The clean gas induction (CGI) system routes clean gas from the outlet of the Diesel Particulate Filter (DPF) to the inlet of the turbocharger. The CGI system consists of the following components:
- CGI cooler
- Sensor group
- Control group
CGI Cooler
The CGI cooler uses engine coolant to cool the clean gas.
Sensor Group
The sensor group consists of these components:
Venturi - The venturi is a restriction in the duct between the DPF and the turbocharger. Two pressure taps on the venturi provide connection points for tubing.
Tubing - Tubing connects the venturi's pressure taps to two pressure sensors.
Sensors - Three sensors sense the parameters of the clean gas.
The sensor group produces electrical signals that indicate the values of the following parameters:
CGI Temperature - This is the temperature of the clean gas in the duct.
CGI Absolute Pressure - This is the absolute pressure of the clean gas in the duct.
CGI Differential Pressure - This is the pressure drop across the venturi.
Electrical wiring sends the signals from the sensors to the Engine Control Module (ECM). The ECM uses the signals to determine the mass of the clean gas that is flowing into the turbocharger.
The ECM creates a pulse width modulated signal (PWM) that indicates the amount of clean gas that is desired. Wiring sends the PWM signal from the ECM to the control group.
Control Group
The control group consists of the following components:
Coil - The coil receives the PWM signal from the ECM. The coil creates a magnetic field that is detected by the actuator.
Actuator - The actuator uses pressurized engine oil to convert the coil's magnetic field to rotation of a shaft. The shaft is connected to the valve assembly.
Valve Assembly - The valve assembly contains a flapper. The flapper is connected to the actuator's shaft. The flapper moves in order to vary the amount of clean gas that flows into the turbocharger.
During normal engine operation, the ECM commands the flapper to a position that results in the desired flow of clean gas. Illustration 1 shows the flapper in the closed position and in the open position. The ECM can command the flapper to any position between the closed position and the open position.

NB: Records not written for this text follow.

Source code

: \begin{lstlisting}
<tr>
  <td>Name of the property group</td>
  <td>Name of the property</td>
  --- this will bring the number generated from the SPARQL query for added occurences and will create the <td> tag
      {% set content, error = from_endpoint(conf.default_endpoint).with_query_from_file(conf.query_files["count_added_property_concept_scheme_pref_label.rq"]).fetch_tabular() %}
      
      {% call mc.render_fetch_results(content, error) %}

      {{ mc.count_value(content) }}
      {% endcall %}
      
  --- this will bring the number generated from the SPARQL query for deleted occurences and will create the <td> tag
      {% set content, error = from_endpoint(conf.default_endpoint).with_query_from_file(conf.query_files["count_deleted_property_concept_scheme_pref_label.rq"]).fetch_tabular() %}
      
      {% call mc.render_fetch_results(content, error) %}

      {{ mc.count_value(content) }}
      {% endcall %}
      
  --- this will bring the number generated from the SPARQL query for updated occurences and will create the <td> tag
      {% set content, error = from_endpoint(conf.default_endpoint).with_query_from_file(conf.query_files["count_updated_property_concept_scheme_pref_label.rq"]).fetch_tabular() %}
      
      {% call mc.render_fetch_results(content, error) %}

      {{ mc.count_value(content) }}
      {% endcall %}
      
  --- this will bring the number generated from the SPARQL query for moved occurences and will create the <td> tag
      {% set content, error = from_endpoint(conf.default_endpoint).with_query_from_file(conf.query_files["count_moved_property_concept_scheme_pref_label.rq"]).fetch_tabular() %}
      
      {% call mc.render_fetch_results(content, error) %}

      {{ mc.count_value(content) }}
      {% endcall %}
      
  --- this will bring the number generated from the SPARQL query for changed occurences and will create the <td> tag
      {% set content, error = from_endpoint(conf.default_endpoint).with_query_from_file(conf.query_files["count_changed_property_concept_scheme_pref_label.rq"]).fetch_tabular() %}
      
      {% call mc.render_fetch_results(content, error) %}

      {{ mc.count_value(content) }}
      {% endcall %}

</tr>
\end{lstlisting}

Illustration 1 | g01384096 |
Sectional view of a typical CGI valve assembly |
Illustration 2 | g01319012 |
Component identification on the C7 and C9 engines This is a typical view. The location of control group (4) and (6) and temperature sensor (5) depends on the chassis. (1) Differential pressure sensor (2) Absolute pressure sensor (3) Tubing (4) Valve assembly (5) Temperature sensor (6) Actuator (7) Venturi (8) CGI cooler |
Illustration 3 | g01319058 |
Component identification on the C13 and C15 engine (3) Tubing (5) Temperature sensor (7) Venturi (8) CGI cooler |
Codes for the CGI System     | ||
---|---|---|
J1939 Code     | Description     | Comments     |
520192-15     | CGI Mass Flow Rate : High - Least Severe (1)     | The flow of clean gas is consistently excessive. A snapshot is triggered. The code is logged.     |
520192-16     | CGI Mass Flow Rate : High - Moderate Severity (2)     | The flow of clean gas is consistently excessive. Additionally, one of the following codes is active: 3473-31 Aftertreatment #1 Failed to Ignite 3474-31 Aftertreatment #1 Loss of Ignition A snapshot is triggered. The code is logged. Engine power is derated.     |
520192-18     | CGI Mass Flow Rate : Low - Moderate Severity (2)     | The flow of clean gas is consistently low. A snapshot is triggered. The code is logged. Engine power is derated.     |
520194-5     | CGI Actuator Shaft Position : Current Below Normal     | This code can be activated only when the ECM is sending a command to the control group. This code indicates that the current flow through the electrical circuit for the control group is low. This condition may cause other problems with the CGI system. A snapshot is triggered. The code is logged. The ECM continues to attempt to control the actuator.     |
520194-6     | CGI Actuator Shaft Position : Current Above Normal     | This code can be activated only when the ECM is sending a command to the control group. This code indicates that the current flow through the electrical circuit for the control group is excessive. This condition may cause other problems with the CGI system. A snapshot is triggered. The code is logged. The ECM continues to attempt to control the actuator.     |
Follow the troubleshooting procedure in order to identify the root cause of the problem.     |
Note: Refer to Troubleshooting, "Sensor Signal (Analog, Active) - Test" for codes that relate to the sensors.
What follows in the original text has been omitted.